[slurm-users] Require help in setting up Priority in slurm

Thu Apr 23 14:22:18 UTC 2020

Dear All:

I want to setup priority queuing in slurm (slurm-18.08.7). Say, one user 
userA has submitted and running 4 jobs from a group USER1-grp; this same 
user userA has also submitted 4 more jobs in PD status. Now userB from 
User2-grp wants to submit job whose job should get top priority rather 
userA's job.

Currently the scheduler will behave as FIFO and no Fairshare policy has 
been implemented yet.

I have gone through this PDF 
<https://slurm.schedmd.com/SLUG19/Priority_and_Fair_Trees.pdf> once and 
studying link1 <https://slurm.schedmd.com/priority_multifactor.html> and 
link2 <https://slurm.schedmd.com/classic_fair_share.html>.
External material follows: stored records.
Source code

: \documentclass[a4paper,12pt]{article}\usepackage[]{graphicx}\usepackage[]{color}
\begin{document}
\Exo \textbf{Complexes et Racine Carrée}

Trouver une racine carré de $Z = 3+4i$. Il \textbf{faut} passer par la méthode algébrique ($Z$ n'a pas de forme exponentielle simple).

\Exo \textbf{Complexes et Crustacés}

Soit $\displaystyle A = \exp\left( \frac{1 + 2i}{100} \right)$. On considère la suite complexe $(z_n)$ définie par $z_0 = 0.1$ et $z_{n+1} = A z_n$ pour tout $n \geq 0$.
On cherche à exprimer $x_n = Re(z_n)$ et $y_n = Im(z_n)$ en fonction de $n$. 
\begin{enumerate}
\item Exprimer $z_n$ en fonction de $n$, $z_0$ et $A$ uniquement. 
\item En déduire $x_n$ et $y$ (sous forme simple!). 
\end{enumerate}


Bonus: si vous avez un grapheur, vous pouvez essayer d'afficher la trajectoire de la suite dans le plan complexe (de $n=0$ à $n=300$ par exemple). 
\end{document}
I have already setup the queues :
[root at aneesur ~]# sinfo -v
-----------------------------
dead        = false
exact       = 0
filtering   = false
format      = %9P %.5a %.10l %.6D %.6t %N
iterate     = 0
long        = false
no_header   = false
node_field  = false
node_format = false
nodes       = n/a
part_field  = true
partition   = n/a
responding  = false
states      = (null)
sort        = (null)
summarize   = false
verbose     = 1
-----------------------------
all_flag        = false
alloc_mem_flag  = false
avail_flag      = true
cpus_flag       = false
default_time_flag =false
disk_flag       = false
features_flag   = false
features_flag_act = false
groups_flag     = false
gres_flag       = false
job_size_flag   = false
max_time_flag   = true
memory_flag     = false
partition_flag  = true
port_flag       = false
priority_job_factor_flag   = false
priority_tier_flag   = false
reason_flag     = false
reason_timestamp_flag = false
reason_user_flag = false
reservation_flag = false
root_flag       = false
oversubscribe_flag      = false
state_flag      = true
weight_flag     = false
-----------------------------

Thu Apr 23 19:46:33 2020
sinfo: Consumable Resources (CR) Node Selection plugin loaded with 
argument 1
sinfo: Cray node selection plugin loaded
sinfo: Linear node selection plugin loaded with argument 1
sinfo: Serial Job Resource Selection plugin loaded with argument 1
PARTITION AVAIL  TIMELIMIT  NODES  STATE NODELIST
short*       up    1:00:00      9   idle node[1-9]
medium       up 2-00:00:00      9   idle node[1-9]
long         up 4-00:00:00      9   idle node[1-9]
intensive    up 7-00:00:00      9   idle node[1-9]
gpu          up   infinite      4   idle gpu[1-4]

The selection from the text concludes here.